EJB 2.1 allows a stateless session bean to be exposed as a web service by defining a new interface type in addition to the home, local and remote interfaces. The new interface is called an endpoint interface and is essentially the JAX-RPC service definition. EJB developers provide the service definition as the EJB class. The container generates the implementation of the endpoint interface much like it generates the implementation of the EJBObject during deployment.
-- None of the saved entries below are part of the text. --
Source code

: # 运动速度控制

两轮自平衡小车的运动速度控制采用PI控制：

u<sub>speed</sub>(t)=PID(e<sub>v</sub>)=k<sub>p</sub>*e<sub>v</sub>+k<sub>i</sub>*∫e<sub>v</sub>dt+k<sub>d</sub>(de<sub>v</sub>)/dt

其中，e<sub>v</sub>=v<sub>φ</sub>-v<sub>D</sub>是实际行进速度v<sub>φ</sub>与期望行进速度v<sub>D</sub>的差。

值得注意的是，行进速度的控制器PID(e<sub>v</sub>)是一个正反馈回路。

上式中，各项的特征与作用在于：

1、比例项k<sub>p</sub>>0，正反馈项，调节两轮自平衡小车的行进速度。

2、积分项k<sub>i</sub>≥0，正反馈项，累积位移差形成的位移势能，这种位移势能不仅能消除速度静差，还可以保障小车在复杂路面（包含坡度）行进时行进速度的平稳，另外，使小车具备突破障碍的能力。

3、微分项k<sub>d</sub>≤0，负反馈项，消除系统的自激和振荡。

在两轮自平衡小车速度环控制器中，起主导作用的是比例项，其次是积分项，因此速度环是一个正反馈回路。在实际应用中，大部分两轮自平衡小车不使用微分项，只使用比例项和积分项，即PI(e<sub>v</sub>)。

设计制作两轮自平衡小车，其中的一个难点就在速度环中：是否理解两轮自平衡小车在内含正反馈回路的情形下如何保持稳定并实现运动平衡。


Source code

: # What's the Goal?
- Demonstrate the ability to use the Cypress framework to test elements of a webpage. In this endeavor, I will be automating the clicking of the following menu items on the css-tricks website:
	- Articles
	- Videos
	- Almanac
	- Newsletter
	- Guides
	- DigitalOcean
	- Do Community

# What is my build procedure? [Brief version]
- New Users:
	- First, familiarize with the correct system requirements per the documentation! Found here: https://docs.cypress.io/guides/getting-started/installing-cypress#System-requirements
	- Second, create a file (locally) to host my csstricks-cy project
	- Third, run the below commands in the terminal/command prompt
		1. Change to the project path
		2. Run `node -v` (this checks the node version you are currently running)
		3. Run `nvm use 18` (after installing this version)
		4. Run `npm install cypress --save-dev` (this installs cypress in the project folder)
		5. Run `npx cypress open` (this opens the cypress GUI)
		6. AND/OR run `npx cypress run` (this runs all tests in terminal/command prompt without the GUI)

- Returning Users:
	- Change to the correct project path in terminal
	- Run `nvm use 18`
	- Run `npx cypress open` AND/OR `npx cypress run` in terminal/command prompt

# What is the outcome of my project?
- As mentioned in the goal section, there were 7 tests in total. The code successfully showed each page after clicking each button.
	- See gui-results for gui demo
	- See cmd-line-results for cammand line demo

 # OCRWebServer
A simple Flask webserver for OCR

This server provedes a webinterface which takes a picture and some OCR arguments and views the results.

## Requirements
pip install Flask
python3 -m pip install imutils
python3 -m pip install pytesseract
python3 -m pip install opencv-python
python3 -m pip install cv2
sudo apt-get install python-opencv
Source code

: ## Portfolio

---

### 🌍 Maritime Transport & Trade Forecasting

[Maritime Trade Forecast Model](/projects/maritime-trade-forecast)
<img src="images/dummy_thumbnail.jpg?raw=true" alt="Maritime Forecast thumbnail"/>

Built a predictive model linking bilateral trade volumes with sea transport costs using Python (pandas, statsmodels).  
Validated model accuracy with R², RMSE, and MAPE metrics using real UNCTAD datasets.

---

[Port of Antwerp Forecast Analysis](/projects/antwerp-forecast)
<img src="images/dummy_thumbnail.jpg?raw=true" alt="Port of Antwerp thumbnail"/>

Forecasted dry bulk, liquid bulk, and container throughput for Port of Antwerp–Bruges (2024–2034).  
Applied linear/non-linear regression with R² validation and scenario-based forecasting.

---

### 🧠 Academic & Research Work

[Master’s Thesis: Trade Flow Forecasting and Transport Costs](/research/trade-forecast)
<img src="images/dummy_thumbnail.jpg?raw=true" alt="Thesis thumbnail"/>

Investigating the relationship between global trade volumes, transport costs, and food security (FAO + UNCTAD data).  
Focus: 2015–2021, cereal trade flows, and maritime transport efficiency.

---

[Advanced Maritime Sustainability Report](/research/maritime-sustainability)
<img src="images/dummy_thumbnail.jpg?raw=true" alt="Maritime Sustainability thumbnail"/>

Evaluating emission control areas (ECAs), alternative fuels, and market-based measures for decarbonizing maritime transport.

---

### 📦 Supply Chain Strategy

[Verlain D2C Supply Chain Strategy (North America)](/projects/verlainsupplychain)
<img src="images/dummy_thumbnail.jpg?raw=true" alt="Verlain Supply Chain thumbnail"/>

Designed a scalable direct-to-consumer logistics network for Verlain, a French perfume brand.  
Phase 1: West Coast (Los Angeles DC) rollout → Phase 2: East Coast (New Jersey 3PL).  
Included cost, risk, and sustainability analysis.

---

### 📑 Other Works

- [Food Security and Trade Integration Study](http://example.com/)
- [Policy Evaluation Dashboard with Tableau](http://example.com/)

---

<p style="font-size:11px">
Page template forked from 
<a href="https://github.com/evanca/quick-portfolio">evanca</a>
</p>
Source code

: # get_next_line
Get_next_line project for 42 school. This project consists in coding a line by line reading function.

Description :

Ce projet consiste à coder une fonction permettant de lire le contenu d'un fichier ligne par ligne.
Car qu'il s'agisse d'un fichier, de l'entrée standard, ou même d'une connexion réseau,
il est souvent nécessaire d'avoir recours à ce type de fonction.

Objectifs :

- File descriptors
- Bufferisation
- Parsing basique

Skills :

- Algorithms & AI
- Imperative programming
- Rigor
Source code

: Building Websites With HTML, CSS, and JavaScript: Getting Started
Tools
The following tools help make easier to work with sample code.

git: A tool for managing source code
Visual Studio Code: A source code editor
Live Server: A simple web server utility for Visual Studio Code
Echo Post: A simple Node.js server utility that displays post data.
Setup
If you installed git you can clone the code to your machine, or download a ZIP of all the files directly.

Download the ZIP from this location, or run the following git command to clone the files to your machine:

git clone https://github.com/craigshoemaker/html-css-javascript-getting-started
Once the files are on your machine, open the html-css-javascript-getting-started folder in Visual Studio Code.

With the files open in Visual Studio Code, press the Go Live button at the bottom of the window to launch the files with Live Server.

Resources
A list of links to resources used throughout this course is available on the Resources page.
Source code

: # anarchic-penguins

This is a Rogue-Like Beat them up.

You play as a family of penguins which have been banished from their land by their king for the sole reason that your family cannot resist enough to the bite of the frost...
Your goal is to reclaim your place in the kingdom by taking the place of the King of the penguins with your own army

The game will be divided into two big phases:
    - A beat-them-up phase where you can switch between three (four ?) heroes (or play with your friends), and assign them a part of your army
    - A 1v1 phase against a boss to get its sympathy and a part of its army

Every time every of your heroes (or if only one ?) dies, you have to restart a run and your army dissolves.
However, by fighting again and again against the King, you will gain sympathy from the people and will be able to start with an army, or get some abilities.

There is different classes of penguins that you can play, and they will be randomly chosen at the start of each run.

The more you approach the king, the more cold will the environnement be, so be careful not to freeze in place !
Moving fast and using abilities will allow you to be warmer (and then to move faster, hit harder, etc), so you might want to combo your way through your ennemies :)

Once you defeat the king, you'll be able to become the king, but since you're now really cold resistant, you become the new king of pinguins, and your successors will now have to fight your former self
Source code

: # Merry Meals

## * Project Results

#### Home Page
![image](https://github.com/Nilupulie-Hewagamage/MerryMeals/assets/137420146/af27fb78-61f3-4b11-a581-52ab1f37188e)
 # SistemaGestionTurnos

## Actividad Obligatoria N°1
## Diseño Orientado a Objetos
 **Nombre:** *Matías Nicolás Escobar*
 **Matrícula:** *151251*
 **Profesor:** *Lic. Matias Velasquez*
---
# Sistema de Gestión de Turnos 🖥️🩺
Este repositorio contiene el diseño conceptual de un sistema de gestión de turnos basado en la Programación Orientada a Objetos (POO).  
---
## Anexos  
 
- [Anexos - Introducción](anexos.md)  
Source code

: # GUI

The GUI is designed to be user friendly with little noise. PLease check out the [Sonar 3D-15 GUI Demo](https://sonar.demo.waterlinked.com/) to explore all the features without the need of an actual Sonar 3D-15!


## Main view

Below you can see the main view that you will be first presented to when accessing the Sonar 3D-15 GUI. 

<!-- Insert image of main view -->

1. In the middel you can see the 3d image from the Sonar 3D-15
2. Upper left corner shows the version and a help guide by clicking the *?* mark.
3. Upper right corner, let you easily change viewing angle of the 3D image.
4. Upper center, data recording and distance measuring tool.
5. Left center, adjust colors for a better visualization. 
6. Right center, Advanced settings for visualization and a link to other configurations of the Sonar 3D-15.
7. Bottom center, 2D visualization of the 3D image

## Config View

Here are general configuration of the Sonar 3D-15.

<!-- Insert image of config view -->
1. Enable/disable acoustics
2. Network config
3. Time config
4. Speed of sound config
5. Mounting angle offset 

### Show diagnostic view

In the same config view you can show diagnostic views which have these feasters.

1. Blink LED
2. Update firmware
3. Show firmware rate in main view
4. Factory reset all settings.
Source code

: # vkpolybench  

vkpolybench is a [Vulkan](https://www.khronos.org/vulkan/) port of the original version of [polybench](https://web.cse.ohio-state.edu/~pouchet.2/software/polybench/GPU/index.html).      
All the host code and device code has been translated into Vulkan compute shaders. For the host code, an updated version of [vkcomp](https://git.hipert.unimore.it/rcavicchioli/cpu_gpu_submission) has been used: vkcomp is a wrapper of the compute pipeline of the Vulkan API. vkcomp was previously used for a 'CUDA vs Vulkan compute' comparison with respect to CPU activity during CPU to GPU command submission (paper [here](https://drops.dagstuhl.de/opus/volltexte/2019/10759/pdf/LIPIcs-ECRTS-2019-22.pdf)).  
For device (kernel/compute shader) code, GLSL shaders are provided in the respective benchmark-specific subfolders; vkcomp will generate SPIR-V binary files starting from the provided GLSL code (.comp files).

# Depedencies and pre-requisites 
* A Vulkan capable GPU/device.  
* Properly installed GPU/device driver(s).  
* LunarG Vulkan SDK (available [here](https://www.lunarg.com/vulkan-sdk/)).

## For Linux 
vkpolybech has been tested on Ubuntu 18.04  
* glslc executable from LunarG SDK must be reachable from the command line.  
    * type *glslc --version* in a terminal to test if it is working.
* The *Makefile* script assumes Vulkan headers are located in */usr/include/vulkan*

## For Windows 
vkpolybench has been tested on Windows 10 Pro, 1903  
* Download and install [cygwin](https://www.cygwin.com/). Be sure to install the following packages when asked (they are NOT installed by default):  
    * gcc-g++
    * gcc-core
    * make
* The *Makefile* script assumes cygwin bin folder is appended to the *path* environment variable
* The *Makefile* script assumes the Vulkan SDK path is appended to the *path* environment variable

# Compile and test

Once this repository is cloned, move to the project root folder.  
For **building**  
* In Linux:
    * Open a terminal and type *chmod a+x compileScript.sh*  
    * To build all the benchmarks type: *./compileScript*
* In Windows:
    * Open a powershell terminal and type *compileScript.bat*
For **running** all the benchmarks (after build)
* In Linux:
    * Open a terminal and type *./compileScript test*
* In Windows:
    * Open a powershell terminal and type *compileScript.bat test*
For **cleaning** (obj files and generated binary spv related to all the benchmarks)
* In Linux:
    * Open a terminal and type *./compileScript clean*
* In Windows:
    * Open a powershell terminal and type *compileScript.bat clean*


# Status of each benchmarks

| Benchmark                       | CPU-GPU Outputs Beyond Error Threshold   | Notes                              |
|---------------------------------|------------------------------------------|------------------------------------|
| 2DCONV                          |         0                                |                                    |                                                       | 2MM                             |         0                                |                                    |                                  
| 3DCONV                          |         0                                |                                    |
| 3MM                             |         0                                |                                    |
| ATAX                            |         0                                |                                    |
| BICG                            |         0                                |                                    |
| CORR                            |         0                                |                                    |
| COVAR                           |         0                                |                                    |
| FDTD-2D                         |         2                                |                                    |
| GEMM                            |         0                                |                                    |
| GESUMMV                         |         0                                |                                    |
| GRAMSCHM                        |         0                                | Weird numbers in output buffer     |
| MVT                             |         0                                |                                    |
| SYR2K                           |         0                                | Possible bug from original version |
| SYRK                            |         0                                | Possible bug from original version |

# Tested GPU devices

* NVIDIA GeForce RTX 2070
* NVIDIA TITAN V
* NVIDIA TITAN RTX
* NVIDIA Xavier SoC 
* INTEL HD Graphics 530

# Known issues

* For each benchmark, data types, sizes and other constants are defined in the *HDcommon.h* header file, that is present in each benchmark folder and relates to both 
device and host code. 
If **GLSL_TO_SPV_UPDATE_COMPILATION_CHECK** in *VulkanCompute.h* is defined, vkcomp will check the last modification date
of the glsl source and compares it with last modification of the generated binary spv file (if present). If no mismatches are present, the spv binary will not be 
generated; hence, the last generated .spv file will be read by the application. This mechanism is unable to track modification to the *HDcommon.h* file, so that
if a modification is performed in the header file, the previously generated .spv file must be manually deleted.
The container exposes the EJB through its service endpoint interface and a WSDL document that clients can use. Once deployed clients use it like any other JAX-RPC service, i.e. clients access this stateless session bean using the JAX-RPC client APIs over an HTTP transport just as the example covered earlier. EJBs can lookup other web services with JNDI using a logical name called a service reference, which maps to a service-ref element in the deployment descriptor, obtains a stub instance for a web service endpoint, and then invoke a method on that endpoint. In this way EJB’s can be consumed by disparate client technologies as well as provide a client view to other Web Services on different platforms (Figure 3).

Interoperability-fig2.png

Figure 3: EJB can be consumed by different clients as well as lookup other web services.

5. Example

The example [18] consists of a document based web service that processes purchase orders where all exchanges with the web service are in the form of XML documents. The sequence diagram is shown in Figure 4. It is important to note that the notion of document based web services is orthogonal to the formatting (e.g. document/rpc ) defined in WSDL [10].

Interoperability-fig3.png

Figure 4: Sequence diagram for interoperability example

The development typically starts with defining the WSDL interface. The WSDL is usually seperated into the abstract and concrete [11] as shown in Example 1 and 2.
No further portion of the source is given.